*TASK DETAILS:* Please show every line in the entries below that includes the word "position".

*LISTED RECORDS:*

○ ○ ○

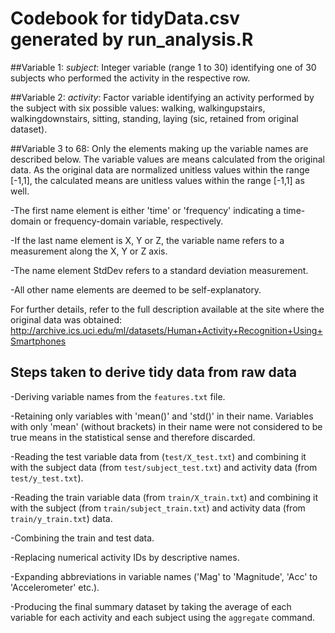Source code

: # Codebook for tidyData.csv generated by run_analysis.R

##Variable 1:
*subject*: Integer variable (range 1 to 30) identifying one of 30 subjects who performed
the activity in the respective row.

##Variable 2:
*activity*: Factor variable identifying an activity performed by the subject with six possible values: 
walking, walkingupstairs, walkingdownstairs, sitting, standing, laying (sic, retained from original dataset).

##Variable 3 to 68:
Only the elements making up the variable names are described below. 
The variable values are means calculated from the original data.
As the original data are normalized unitless values within the range [-1,1], the 
calculated means are unitless values within the range [-1,1] as well.

-The first name element is either 'time' or 'frequency' indicating a time-domain or frequency-domain variable, 
 respectively.
 
-If the last name element is X, Y or Z, the variable name refers to a measurement along the X, Y or Z axis.

-The name element StdDev refers to a standard deviation measurement.

-All other name elements are deemed to be self-explanatory. 

For further details, refer to the full description available 
at the site where the original data was obtained: http://archive.ics.uci.edu/ml/datasets/Human+Activity+Recognition+Using+Smartphones

## Steps taken to derive tidy data from raw data

-Deriving variable names from the `features.txt` file.

-Retaining only variables with 'mean()' and 'std()' in their name. 
 Variables with only 'mean' (without brackets) in their name were not considered to 
 be true means in the statistical sense and therefore discarded. 

-Reading the test variable data from (`test/X_test.txt`) and combining it with the subject data (from `test/subject_test.txt`) 
 and activity data (from `test/y_test.txt`).  

-Reading the train variable data (from `train/X_train.txt`) and combining it with the subject (from `train/subject_train.txt`) and activity data (from `train/y_train.txt`) data.

-Combining the train and test data.

-Replacing numerical activity IDs by descriptive names. 

-Expanding abbreviations in variable names ('Mag' to 'Magnitude', 'Acc' to 'Accelerometer' etc.).

-Producing the final summary dataset by taking the average of each variable for each activity and each 
 subject using the `aggregate` command.

 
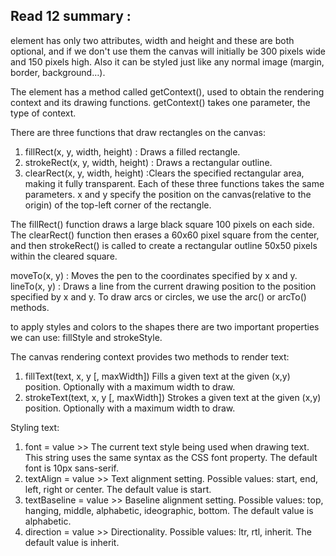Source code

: ## Read 12 summary :

<canvas> element has only two attributes, width and height and these are both optional, and if we don't use them the canvas will initially be 300 pixels wide and 150 pixels high. Also it can be styled just like any normal image (margin, border, background…).

The <canvas> element has a method called getContext(), used to obtain the rendering context and its drawing functions. getContext() takes one parameter, the type of context.

There are three functions that draw rectangles on the canvas:

1. fillRect(x, y, width, height) : Draws a filled rectangle.
2. strokeRect(x, y, width, height) : Draws a rectangular outline.
3. clearRect(x, y, width, height) :Clears the specified rectangular area, making it fully transparent.
Each of these three functions takes the same parameters. x and y specify the position on the canvas(relative to the origin) of the top-left corner of the rectangle.

The fillRect() function draws a large black square 100 pixels on each side. The clearRect() function then erases a 60x60 pixel square from the center, and then strokeRect() is called to create a rectangular outline 50x50 pixels within the cleared square.

moveTo(x, y) : Moves the pen to the coordinates specified by x and y.
lineTo(x, y) : Draws a line from the current drawing position to the position specified by x and y.
To draw arcs or circles, we use the arc() or arcTo() methods.

to apply styles and colors to the shapes there are two important properties we can use: fillStyle and strokeStyle.

The canvas rendering context provides two methods to render text:

1. fillText(text, x, y [, maxWidth]) Fills a given text at the given (x,y) position. Optionally with a maximum width to draw. 
2. strokeText(text, x, y [, maxWidth]) Strokes a given text at the given (x,y) position. Optionally with a maximum width to draw.

Styling text: 
 1. font = value >> The current text style being used when drawing text. This string uses the same syntax as the CSS font property. The default font is 10px sans-serif.
2. textAlign = value >> Text alignment setting. Possible values: start, end, left, right or center. The default value is start.
3. textBaseline = value >> Baseline alignment setting. Possible values: top, hanging, middle, alphabetic, ideographic, bottom. The default value is alphabetic.
4. direction = value >> Directionality. Possible values: ltr, rtl, inherit. The default value is inherit.

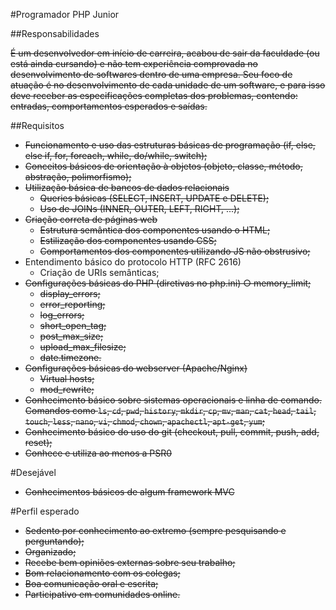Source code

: #Programador PHP Junior

##Responsabilidades

~~É um desenvolvedor em início de carreira, acabou de sair da faculdade (ou está ainda cursando) e não tem experiência comprovada no desenvolvimento de softwares dentro de uma empresa.
Seu foco de atuação é no desenvolvimento de cada unidade de um software, e para isso deve receber as especificações completas dos problemas, contendo: entradas, comportamentos esperados e saídas.~~

##Requisitos

- ~~Funcionamento e uso das estruturas básicas de programação (if, else, else if, for, foreach, while, do/while, switch);~~
- ~~Conceitos básicos de orientação à objetos (objeto, classe, método, abstração, polimorfismo);~~
- ~~Utilização básica de bancos de dados relacionais~~
	- ~~Queries básicas (SELECT, INSERT, UPDATE e DELETE);~~
	- ~~Uso de JOINs (INNER, OUTER, LEFT, RIGHT, ...);~~
- ~~Criação correta de páginas web~~
	- ~~Estrutura semântica dos componentes usando o HTML;~~
	- ~~Estilização dos componentes usando CSS;~~
	- ~~Comportamentos dos componentes utilizando JS não obstrusivo;~~
- Entendimento básico do protocolo HTTP (RFC 2616)
	- Criação de URIs semânticas;
- ~~Configurações básicas do PHP (diretivas no php.ini) ○ memory_limit;~~
	- ~~display_errors;~~
	- ~~error_reporting;~~
	- ~~log_errors;~~
	- ~~short_open_tag;~~
	- ~~post_max_size;~~
	- ~~upload_max_filesize;~~
	- ~~date.timezone.~~
- ~~Configurações básicas do webserver (Apache/Nginx)~~
	- ~~Virtual hosts;~~
	- ~~mod_rewrite;~~
- ~~Conhecimento básico sobre sistemas operacionais e linha de comando. Comandos como `ls`, `cd`, `pwd`, `history`, `mkdir`, `cp`, `mv`, `man`, `cat`, `head`, `tail`, `touch`, `less`, `nano`, `vi`, `chmod`, `chown`, `apachectl`, `apt-get`, `yum`;~~
- ~~Conhecimento básico do uso do git (checkout, pull, commit, push, add, reset);~~
- ~~Conhece e utiliza ao menos a PSR­0~~

#Desejável

- ~~Conhecimentos básicos de algum framework MVC~~

#Perfil esperado

- ~~Sedento por conhecimento ao extremo (sempre pesquisando e perguntando);~~
- ~~Organizado;~~
- ~~Recebe bem opiniões externas sobre seu trabalho;~~
- ~~Bom relacionamento com os colegas;~~
- ~~Boa comunicação oral e escrita;~~
- ~~Participativo em comunidades online.~~

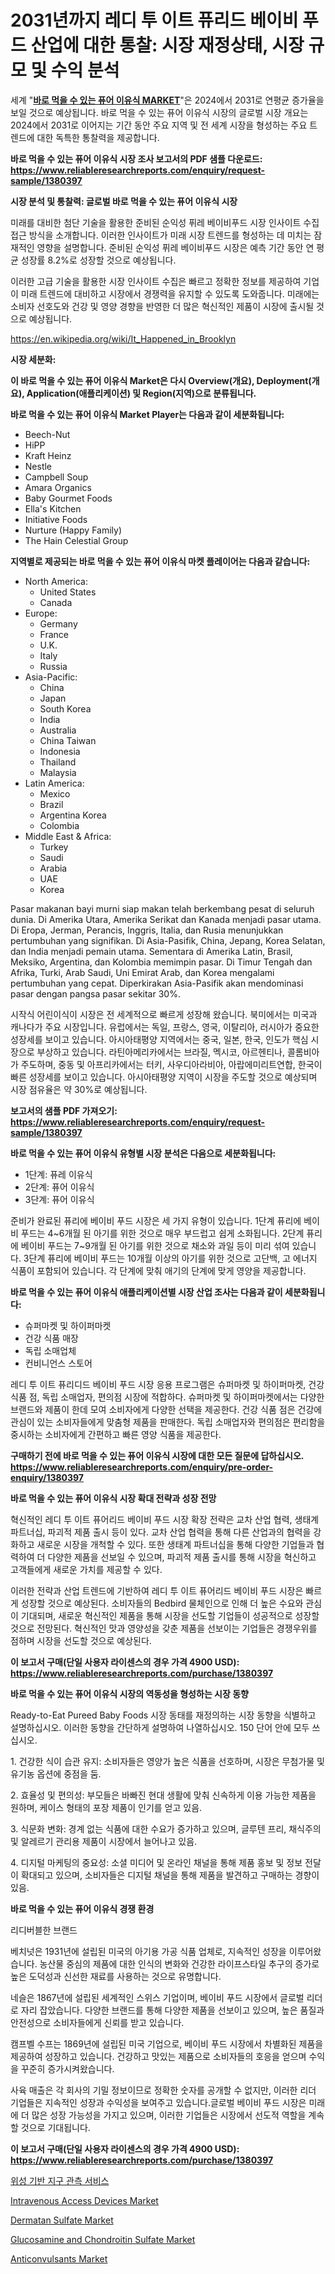 <p><h1>2031년까지 레디 투 이트 퓨리드 베이비 푸드 산업에 대한 통찰: 시장 재정상태, 시장 규모 및 수익 분석</h1></p><p>세계 "<strong><a href="https://www.reliableresearchreports.com/ready-to-eat-pureed-baby-foods-r1380397">바로 먹을 수 있는 퓨어 이유식 MARKET</a></strong>"은 2024에서 2031로 연평균 증가율을 보일 것으로 예상됩니다. 바로 먹을 수 있는 퓨어 이유식 시장의 글로벌 시장 개요는 2024에서 2031로 이어지는 기간 동안 주요 지역 및 전 세계 시장을 형성하는 주요 트렌드에 대한 독특한 통찰력을 제공합니다.</p>
<p><strong>바로 먹을 수 있는 퓨어 이유식 시장 조사 보고서의 PDF 샘플 다운로드: <a href="https://www.reliableresearchreports.com/enquiry/request-sample/1380397">https://www.reliableresearchreports.com/enquiry/request-sample/1380397</a></strong></p>
<p><strong>시장 분석 및 통찰력: 글로벌 바로 먹을 수 있는 퓨어 이유식 시장</strong></p>
<p><p>미래를 대비한 첨단 기술을 활용한 준비된 순익성 퓌레 베이비푸드 시장 인사이트 수집 접근 방식을 소개합니다. 이러한 인사이트가 미래 시장 트렌드를 형성하는 데 미치는 잠재적인 영향을 설명합니다. 준비된 순익성 퓌레 베이비푸드 시장은 예측 기간 동안 연 평균 성장률 8.2%로 성장할 것으로 예상됩니다.</p><p>이러한 고급 기술을 활용한 시장 인사이트 수집은 빠르고 정확한 정보를 제공하여 기업이 미래 트렌드에 대비하고 시장에서 경쟁력을 유지할 수 있도록 도와줍니다. 미래에는 소비자 선호도와 건강 및 영양 경향을 반영한 더 많은 혁신적인 제품이 시장에 출시될 것으로 예상됩니다.</p></p>
<p><a href="%7CAUTHORITHY_DOMAIN_URL%7C">https://en.wikipedia.org/wiki/It_Happened_in_Brooklyn</a></p>
<p><strong>시장 세분화:</strong></p>
<p><strong>이 바로 먹을 수 있는 퓨어 이유식 Market은 다시 Overview(개요), Deployment(개요), Application(애플리케이션) 및 Region(지역)으로 분류됩니다.</strong></p>
<p><strong>바로 먹을 수 있는 퓨어 이유식 Market Player는 다음과 같이 세분화됩니다:</strong></p>
<p><ul><li>Beech-Nut</li><li>HiPP</li><li>Kraft Heinz</li><li>Nestle</li><li>Campbell Soup</li><li>Amara Organics</li><li>Baby Gourmet Foods</li><li>Ella's Kitchen</li><li>Initiative Foods</li><li>Nurture (Happy Family)</li><li>The Hain Celestial Group</li></ul></p>
<p><strong>지역별로 제공되는 바로 먹을 수 있는 퓨어 이유식 마켓 플레이어는 다음과 같습니다:</strong></p>
<p><ul>
    <li>
        North America:
        <ul>
            <li>United States</li>
            <li>Canada</li>
        </ul>
    </li>
    <li>
        Europe:
        <ul>
            <li>Germany</li>
            <li>France</li>
            <li>U.K.</li>
            <li>Italy</li>
            <li>Russia</li>
        </ul>
    </li>
    <li>
        Asia-Pacific:
        <ul>
            <li>China</li>
            <li>Japan</li>
            <li>South Korea</li>
            <li>India</li>
            <li>Australia</li>
            <li>China Taiwan</li>
            <li>Indonesia</li>
            <li>Thailand</li>
            <li>Malaysia</li>
        </ul>
    </li>
    <li>
        Latin America:
        <ul>
            <li>Mexico</li>
            <li>Brazil</li>
            <li>Argentina Korea</li>
            <li>Colombia</li>
        </ul>
    </li>
    <li>
        Middle East & Africa:
        <ul>
            <li>Turkey</li>
            <li>Saudi</li>
            <li>Arabia</li>
            <li>UAE</li>
            <li>Korea</li>
        </ul>
    </li>
    </ul></p>
<p><p>Pasar makanan bayi murni siap makan telah berkembang pesat di seluruh dunia. Di Amerika Utara, Amerika Serikat dan Kanada menjadi pasar utama. Di Eropa, Jerman, Perancis, Inggris, Italia, dan Rusia menunjukkan pertumbuhan yang signifikan. Di Asia-Pasifik, China, Jepang, Korea Selatan, dan India menjadi pemain utama. Sementara di Amerika Latin, Brasil, Meksiko, Argentina, dan Kolombia memimpin pasar. Di Timur Tengah dan Afrika, Turki, Arab Saudi, Uni Emirat Arab, dan Korea mengalami pertumbuhan yang cepat. Diperkirakan Asia-Pasifik akan mendominasi pasar dengan pangsa pasar sekitar 30%.</p><p>시작식 어린이식이 시장은 전 세계적으로 빠르게 성장해 왔습니다. 북미에서는 미국과 캐나다가 주요 시장입니다. 유럽에서는 독일, 프랑스, 영국, 이탈리아, 러시아가 중요한 성장세를 보이고 있습니다. 아시아태평양 지역에서는 중국, 일본, 한국, 인도가 핵심 시장으로 부상하고 있습니다. 라틴아메리카에서는 브라질, 멕시코, 아르헨티나, 콜롬비아가 주도하며, 중동 및 아프리카에서는 터키, 사우디아라비아, 아랍에미리트연합, 한국이 빠른 성장세를 보이고 있습니다. 아시아태평양 지역이 시장을 주도할 것으로 예상되며 시장 점유율은 약 30%로 예상됩니다.</p></p>
<p><strong>보고서의 샘플 PDF 가져오기: <a href="https://www.reliableresearchreports.com/enquiry/request-sample/1380397">https://www.reliableresearchreports.com/enquiry/request-sample/1380397</a></strong></p>
<p><strong>바로 먹을 수 있는 퓨어 이유식 유형별 시장 분석은 다음으로 세분화됩니다:</strong></p>
<p><ul><li>1단계: 퓨레 이유식</li><li>2단계: 퓨어 이유식</li><li>3단계: 퓨어 이유식</li></ul></p>
<p><p>준비가 완료된 퓨리에 베이비 푸드 시장은 세 가지 유형이 있습니다. 1단계 퓨리에 베이비 푸드는 4~6개월 된 아기를 위한 것으로 매우 부드럽고 쉽게 소화됩니다. 2단계 퓨리에 베이비 푸드는 7~9개월 된 아기를 위한 것으로 채소와 과일 등이 미리 섞여 있습니다. 3단계 퓨리에 베이비 푸드는 10개월 이상의 아기를 위한 것으로 고단백, 고 에너지 식품이 포함되어 있습니다. 각 단계에 맞춰 애기의 단계에 맞게 영양을 제공합니다.</p></p>
<p><strong>바로 먹을 수 있는 퓨어 이유식 애플리케이션별 시장 산업 조사는 다음과 같이 세분화됩니다:</strong></p>
<p><ul><li>슈퍼마켓 및 하이퍼마켓</li><li>건강 식품 매장</li><li>독립 소매업체</li><li>컨비니언스 스토어</li></ul></p>
<p><p>레디 투 이트 퓨리디드 베이비 푸드 시장 응용 프로그램은 슈퍼마켓 및 하이퍼마켓, 건강 식품 점, 독립 소매업자, 편의점 시장에 적합하다. 슈퍼마켓 및 하이퍼마켓에서는 다양한 브랜드와 제품이 한데 모여 소비자에게 다양한 선택을 제공한다. 건강 식품 점은 건강에 관심이 있는 소비자들에게 맞춤형 제품을 판매한다. 독립 소매업자와 편의점은 편리함을 중시하는 소비자에게 간편하고 빠른 영양 식품을 제공한다.</p></p>
<p><strong>구매하기 전에 바로 먹을 수 있는 퓨어 이유식 시장에 대한 모든 질문에 답하십시오. <a href="https://www.reliableresearchreports.com/enquiry/pre-order-enquiry/1380397">https://www.reliableresearchreports.com/enquiry/pre-order-enquiry/1380397</a></strong></p>
<p><strong>바로 먹을 수 있는 퓨어 이유식 시장 확대 전략과 성장 전망</strong></p>
<p><p>혁신적인 레디 투 이트 퓨어리드 베이비 푸드 시장 확장 전략은 교차 산업 협력, 생태계 파트너십, 파괴적 제품 출시 등이 있다. 교차 산업 협력을 통해 다른 산업과의 협력을 강화하고 새로운 시장을 개척할 수 있다. 또한 생태계 파트너십을 통해 다양한 기업들과 협력하여 더 다양한 제품을 선보일 수 있으며, 파괴적 제품 출시를 통해 시장을 혁신하고 고객들에게 새로운 가치를 제공할 수 있다.</p><p>이러한 전략과 산업 트렌드에 기반하여 레디 투 이트 퓨어리드 베이비 푸드 시장은 빠르게 성장할 것으로 예상된다. 소비자들의 Bedbird 물체인으로 인해 더 높은 수요와 관심이 기대되며, 새로운 혁신적인 제품을 통해 시장을 선도할 기업들이 성공적으로 성장할 것으로 전망된다. 혁신적인 맛과 영양성을 갖춘 제품을 선보이는 기업들은 경쟁우위를 점하며 시장을 선도할 것으로 예상된다.</p></p>
<p><strong>이 보고서 구매(단일 사용자 라이센스의 경우 가격 4900 USD): <a href="https://www.reliableresearchreports.com/purchase/1380397">https://www.reliableresearchreports.com/purchase/1380397</a></strong></p>
<p><strong>바로 먹을 수 있는 퓨어 이유식 시장의 역동성을 형성하는 시장 동향</strong></p>
<p><p>Ready-to-Eat Pureed Baby Foods 시장 동태를 재정의하는 시장 동향을 식별하고 설명하십시오. 이러한 동향을 간단하게 설명하여 나열하십시오. 150 단어 안에 모두 쓰십시오.</p><p>1. 건강한 식이 습관 유지: 소비자들은 영양가 높은 식품을 선호하며, 시장은 무첨가물 및 유기농 옵션에 중점을 둠. </p><p>2. 효율성 및 편의성: 부모들은 바빠진 현대 생활에 맞춰 신속하게 이용 가능한 제품을 원하며, 케이스 형태의 포장 제품이 인기를 얻고 있음. </p><p>3. 식문화 변화: 경계 없는 식품에 대한 수요가 증가하고 있으며, 글루텐 프리, 채식주의 및 알레르기 관리용 제품이 시장에서 늘어나고 있음.</p><p>4. 디지털 마케팅의 중요성: 소셜 미디어 및 온라인 채널을 통해 제품 홍보 및 정보 전달이 확대되고 있으며, 소비자들은 디지털 채널을 통해 제품을 발견하고 구매하는 경향이 있음.</p></p>
<p><strong>바로 먹을 수 있는 퓨어 이유식 경쟁 환경</strong></p>
<p><p>리디버블한 브랜드</p><p>베치넛은 1931년에 설립된 미국의 아기용 가공 식품 업체로, 지속적인 성장을 이루어왔습니다. 농산물 중심의 제품에 대한 인식의 변화와 건강한 라이프스타일 추구의 증가로 높은 도덕성과 신선한 재료를 사용하는 것으로 유명합니다.</p><p>네슬은 1867년에 설립된 세계적인 스위스 기업이며, 베이비 푸드 시장에서 글로벌 리더로 자리 잡았습니다. 다양한 브랜드를 통해 다양한 제품을 선보이고 있으며, 높은 품질과 안전성으로 소비자들에게 신뢰를 받고 있습니다.</p><p>캠프벨 수프는 1869년에 설립된 미국 기업으로, 베이비 푸드 시장에서 차별화된 제품을 제공하여 성장하고 있습니다. 건강하고 맛있는 제품으로 소비자들의 호응을 얻으며 수익을 꾸준히 증가시켜왔습니다.</p><p>사육 매출은 각 회사의 기밀 정보이므로 정확한 숫자를 공개할 수 없지만, 이러한 리더 기업들은 지속적인 성장과 수익성을 보여주고 있습니다.글로벌 베이비 푸드 시장은 미래에 더 많은 성장 가능성을 가지고 있으며, 이러한 기업들은 시장에서 선도적 역할을 계속할 것으로 기대됩니다.</p></p>
<p><strong>이 보고서 구매(단일 사용자 라이센스의 경우 가격 4900 USD): <a href="https://www.reliableresearchreports.com/purchase/1380397">https://www.reliableresearchreports.com/purchase/1380397</a></strong></p>
<p><p><a href="https://github.com/sougarounis/Market-Research-Report-List-5/blob/main/909800085115.md">위성 기반 지구 관측 서비스</a></p><p><a href="https://www.linkedin.com/pulse/strategic-insights-global-intravenous-access-devices-market-trends-0otmf?trackingId=QoFiGi2hSB2beNOHMv1NSw%3D%3D">Intravenous Access Devices Market</a></p><p><a href="https://github.com/alexxisgm/Market-Research-Report-List-2/blob/main/dermatan-sulfate-market.md">Dermatan Sulfate Market</a></p><p><a href="https://github.com/HenrietteMills1/Market-Research-Report-List-2/blob/main/glucosamine-and-chondroitin-sulfate-market.md">Glucosamine and Chondroitin Sulfate Market</a></p><p><a href="https://github.com/marthawweekle/Market-Research-Report-List-2/blob/main/anticonvulsants-market.md">Anticonvulsants Market</a></p></p>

○ ○ ○

*ANSWER SECTION:*
Each of these three functions takes the same parameters. x and y specify the position on the canvas(relative to the origin) of the top-left corner of the rectangle.
lineTo(x, y) : Draws a line from the current drawing position to the position specified by x and y.
1. fillText(text, x, y [, maxWidth]) Fills a given text at the given (x,y) position. Optionally with a maximum width to draw. 
2. strokeText(text, x, y [, maxWidth]) Strokes a given text at the given (x,y) position. Optionally with a maximum width to draw.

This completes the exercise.